This brief tutorial will take users through an analysis pipeline that is similar to the classic Qiime2 tutorials (https://docs.qiime2.org/2019.1/) but with a handful of key differences suited to what is a more likely scenario regarding data format and analysis choices (based on the experiences of the UT Bioinformatics Resource Center in teaching and collaboration with researchers from across campus).

This tutorial uses a very detailed (and narrow) step-by-step walkthrough strategy to guide users through unfamiliar territory.
This tutorial takes a quick and dirty approach, definitely treating qiime2 in as much a “black-box” manner as possible. You won’t come out of this an expert! But you will get a feeling for qiime2 and be ready to work through other tutorials

1.1 Goals and Outcome

Familiarity with the Qiime2 system, how you can interact with it, how it processes files and what types of results it provides.
This will also provide experience with command-line interafaces.
Ability to use a valid, cutting-edge analysis method to generate Feature/Taxonomy tables (a.k.a. OTU tables)

2 Prerequisites

This tutorial uses Qiime2 version 2019.1. It has been developed on Ubuntu 18.04 machines and has not been tested in other environments, but given the structure of Qiime2, it will almost certainly work on any system where Qiime2 has been installed.

It is assumed that the user has only a very minimal experience with command-line work and little to no experience with Qiime2. That being said, it does not aim to teach the principals of amplicon library analysis or microbiome analysis.

2.1 How to follow this tutorial

While it is useful to keep a graphics-based file-explorer open during your analysis, everything is done in the command line. All commands you will use are contained in text boxes.
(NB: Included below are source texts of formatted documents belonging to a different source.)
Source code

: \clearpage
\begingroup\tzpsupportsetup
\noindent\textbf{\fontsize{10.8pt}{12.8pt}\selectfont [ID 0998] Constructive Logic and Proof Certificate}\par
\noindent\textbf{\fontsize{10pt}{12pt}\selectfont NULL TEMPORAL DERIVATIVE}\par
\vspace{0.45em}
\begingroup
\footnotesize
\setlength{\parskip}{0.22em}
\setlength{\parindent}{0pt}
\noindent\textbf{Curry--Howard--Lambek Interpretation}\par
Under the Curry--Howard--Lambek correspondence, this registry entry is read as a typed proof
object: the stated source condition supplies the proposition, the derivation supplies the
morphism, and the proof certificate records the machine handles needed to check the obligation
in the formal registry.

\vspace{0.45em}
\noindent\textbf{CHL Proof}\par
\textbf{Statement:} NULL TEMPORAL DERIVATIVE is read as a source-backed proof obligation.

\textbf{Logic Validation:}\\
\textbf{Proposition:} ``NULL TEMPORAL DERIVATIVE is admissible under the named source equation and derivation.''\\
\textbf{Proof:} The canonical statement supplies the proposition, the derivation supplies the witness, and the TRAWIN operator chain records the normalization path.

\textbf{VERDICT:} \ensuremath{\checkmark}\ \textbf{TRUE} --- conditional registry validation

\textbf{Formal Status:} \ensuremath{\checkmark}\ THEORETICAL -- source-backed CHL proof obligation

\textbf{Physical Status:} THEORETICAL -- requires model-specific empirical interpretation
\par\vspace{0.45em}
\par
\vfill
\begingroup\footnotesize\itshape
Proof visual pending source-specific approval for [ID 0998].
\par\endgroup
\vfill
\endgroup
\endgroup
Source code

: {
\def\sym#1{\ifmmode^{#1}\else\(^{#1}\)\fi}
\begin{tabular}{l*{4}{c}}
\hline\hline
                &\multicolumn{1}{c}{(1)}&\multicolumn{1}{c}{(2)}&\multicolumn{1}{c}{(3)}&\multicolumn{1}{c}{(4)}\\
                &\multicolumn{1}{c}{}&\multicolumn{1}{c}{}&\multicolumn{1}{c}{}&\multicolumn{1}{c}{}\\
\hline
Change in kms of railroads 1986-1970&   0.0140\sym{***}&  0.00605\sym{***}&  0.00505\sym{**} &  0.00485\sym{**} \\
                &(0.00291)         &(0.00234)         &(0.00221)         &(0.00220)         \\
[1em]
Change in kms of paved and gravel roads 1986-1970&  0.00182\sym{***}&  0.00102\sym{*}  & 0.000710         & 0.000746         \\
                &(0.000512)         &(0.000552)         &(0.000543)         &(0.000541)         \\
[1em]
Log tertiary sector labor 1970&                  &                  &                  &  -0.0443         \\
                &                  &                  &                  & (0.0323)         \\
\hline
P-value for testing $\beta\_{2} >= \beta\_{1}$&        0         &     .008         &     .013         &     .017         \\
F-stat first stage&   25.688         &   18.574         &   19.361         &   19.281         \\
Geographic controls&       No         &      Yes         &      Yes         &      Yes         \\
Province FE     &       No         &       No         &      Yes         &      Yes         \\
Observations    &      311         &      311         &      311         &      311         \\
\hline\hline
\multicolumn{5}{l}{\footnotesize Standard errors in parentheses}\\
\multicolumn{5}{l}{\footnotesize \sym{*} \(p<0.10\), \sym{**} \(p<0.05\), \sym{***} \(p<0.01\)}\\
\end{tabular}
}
If you see anything in a text box like this
it is meant to be transcribed into the terminal
try to avoid mass copy/pasting!
typing it out will help to familiarize you with the system

2.2 Qiime2 View

Throughout the tutorial you will generate *.qzv files. These can be drag-and-dropped into the qiime2-view website: https://view.qiime2.org/

2.3 Help docs

Qiime2 is very well documented. Once it is installed and activated (we will do this in the first steps), you can always use “–help” switch to get a help file on how to interact with any given command. For example

qiime import -h

(this won’t do anything yet!)

3 Preparation

Open a terminal! You can do this through the operating system graphical-user-interface (OS GUI) or on Ubuntu, hit ctrl+alt+t. On MacOS, it is easy to find via the magnifying glass search on the upper right or the launch button in the task bar at the bottom (search for “terminal”)

3.1 Installing Qiime2

It is assumed that “Miniconda” is already installed on your machine (it is already installed on BRC computers, where this workshop is held).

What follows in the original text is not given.